Poland's president on Sunday apologized again for the murder of hundreds of Jews by their Polish neighbors 70 years ago — a World War II massacre that caused painful soul-searching in the country when it was revealed in 2000.
/ Source: The Associated Press

Poland's president on Sunday apologized again for the murder of hundreds of Jews by their Polish neighbors 70 years ago — a World War II massacre that caused painful soul-searching in the country when it was revealed in 2000.

An agonizing debate forced Poles to modify their belief, shaped by decades of communist-era propaganda, that they were always heroic victims — never collaborators — in Nazi-era atrocities.

The date of the massacre in the village of Jedwabne, some 190 kilometers (120 miles) northeast of Warsaw, has entered Poland's remembrance calendar and the state and church leaders have apologized. But it still remains to be seen to what extent the entire nation has acknowledged cases of Polish wrongdoing against the Jews.

"The nation must understand that it also had an active role," President Bronislaw Komorowski said in a letter that was read out during the ceremony.

"Today, Poland can still hear the never-fading cry of its citizens," Komorowski said.

"Once again, I beg forgiveness."

A state investigation that closed in 2002 said that some 40 Polish men killed between 300 and 400 Jewish men, women and children in Jedwabne, in Poland's northeast, beating some to death and burning others alive in a barn. It was impossible to state the exact number of victims, the investigators said.

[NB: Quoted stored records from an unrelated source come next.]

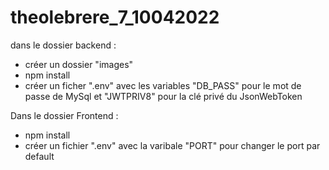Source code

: ﻿# theolebrere_7_10042022
dans le dossier backend :
- créer un dossier "images"
- npm install
- créer un ficher ".env" avec les variables "DB_PASS" pour le mot de passe de MySql et "JWTPRIV8" pour la clé privé du JsonWebToken

Dans le dossier Frontend : 
- npm install
- créer un fichier ".env" avec la varibale "PORT" pour changer le port par default
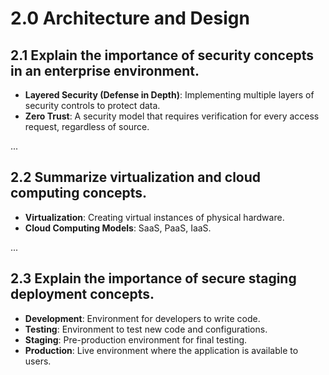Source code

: # 2.0 Architecture and Design

## 2.1 Explain the importance of security concepts in an enterprise environment.

- **Layered Security (Defense in Depth)**: Implementing multiple layers of security controls to protect data.
- **Zero Trust**: A security model that requires verification for every access request, regardless of source.

...

## 2.2 Summarize virtualization and cloud computing concepts.

- **Virtualization**: Creating virtual instances of physical hardware.
- **Cloud Computing Models**: SaaS, PaaS, IaaS.

...

## 2.3 Explain the importance of secure staging deployment concepts.

- **Development**: Environment for developers to write code.
- **Testing**: Environment to test new code and configurations.
- **Staging**: Pre-production environment for final testing.
- **Production**: Live environment where the application is available to users.
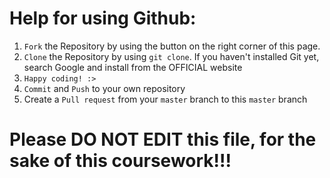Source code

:# Help for using Github:

1. `Fork` the Repository by using the button on the right corner of this page.
2. `Clone` the Repository by using `git clone`. If you haven't installed Git yet, search Google and install from the OFFICIAL website
3. `Happy coding! :>`
4. `Commit` and `Push` to your own repository
5. Create a `Pull request` from your `master` branch to this `master` branch

# Please DO NOT EDIT this file, for the sake of this coursework!!!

In 2001, then-President Aleksander Kwasniewski apologized for the crime during the first state memorial ceremony in Jedwabne. Kwasniewski attended Sunday's observances as a private individual.

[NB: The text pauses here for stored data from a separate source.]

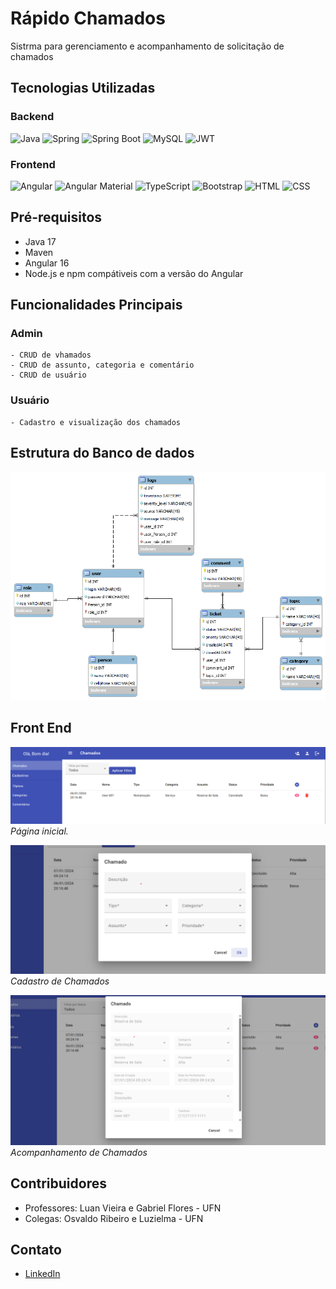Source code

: # Rápido Chamados

Sistrma para gerenciamento e acompanhamento de solicitação de chamados

## Tecnologias Utilizadas
### Backend
![Java](https://img.shields.io/badge/java-%23ED8B00.svg?style=for-the-badge&logo=openjdk&logoColor=white)
![Spring](https://img.shields.io/badge/spring-%236DB33F.svg?style=for-the-badge&logo=spring&logoColor=white)
![Spring Boot](https://img.shields.io/badge/Spring_Boot-F2F4F9?style=for-the-badge&logo=spring-boot)
![MySQL](https://img.shields.io/badge/MySQL-005C84?style=for-the-badge&logo=mysql&logoColor=white)
![JWT](https://img.shields.io/badge/JWT-black?style=for-the-badge&logo=JSON%20web%20tokens)


### Frontend
![Angular](https://img.shields.io/badge/Angular-DD0031?style=for-the-badge&logo=angular&logoColor=white)
![Angular Material](https://img.shields.io/badge/material%20design-757575?style=for-the-badge&logo=material%20design&logoColor=white)
![TypeScript](https://img.shields.io/badge/TypeScript-007ACC?style=for-the-badge&logo=typescript&logoColor=white)
![Bootstrap](https://img.shields.io/badge/Bootstrap-563D7C?style=for-the-badge&logo=bootstrap&logoColor=white)
![HTML](https://img.shields.io/badge/HTML5-E34F26?style=for-the-badge&logo=html5&logoColor=white)
![CSS](https://img.shields.io/badge/CSS3-1572B6?style=for-the-badge&logo=css3&logoColor=white)

## Pré-requisitos

- Java 17
- Maven
- Angular 16
- Node.js e npm compátiveis com a versão do Angular 

## Funcionalidades Principais
### Admin
    - CRUD de vhamados
    - CRUD de assunto, categoria e comentário
    - CRUD de usuário
### Usuário
    - Cadastro e visualização dos chamados

## Estrutura do Banco de dados

![Banco de Dados](./imgs/model.png)

## Front End

![Página Inicial](./imgs/principal.png)
*Página inicial.*

![Cadastro Chamados](./imgs/chamados.png)
*Cadastro de Chamados*

![Acompanhamento Chamados](./imgs/visua-chamados.png)
*Acompanhamento de Chamados*

## Contribuidores 
- Professores: Luan Vieira e Gabriel Flores - UFN
- Colegas: Osvaldo Ribeiro e Luzielma - UFN
  
## Contato
- [LinkedIn](https://www.linkedin.com/in/lucas-bt/)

For the first time, a high-ranking member of Poland's influential Roman Catholic Church also attended the ceremonies.

"Let us not be divided by the graves in Jedwabne, but let us be united in prayers for brotherhood and close ties between Poles and Jews," said Bishop Mieczyslaw Cislo, who chairs the Church's council for relations with the Jews.

Poland's bishops made an apology for the Jedwabne massacre and other crimes against Jews under the German occupation during World War II in a special ceremony of prayers in Warsaw in 2001.

At Sunday's ceremony, the Chief Rabbi of Poland, Michael Schudrich, said prayers for the dead at a monument to the massacre victims.

A relative of the victims, Icchak Levi, came from Israel. He cried over the stone monument that says in Polish, Hebrew and Yiddish: "In memory of the Jews of Jedwabne and surrounding areas, men, women, and children, fellow-dwellers of this land, murdered and burned alive at this site on 10 July 1941."

At the end of the ceremony, the participants placed stones on the monument, in a sign of mourning.

The probe that revealed the details of the massacre was ordered after Polish emigre historian Jan Tomasz Gross described it in his book "Neighbors" published here in 2000. According to Gross, some 1,600 Jews were killed in Jedwabne.

In 1949, a communist-era court convicted 12 Poles in the Jedwabne massacre, saying they assisted German forces in the killings, which took place after German troops occupied Poland at the start of the war.

Some 3 million of Poland's prewar Jewish population of 3.5 million were killed in the Holocaust.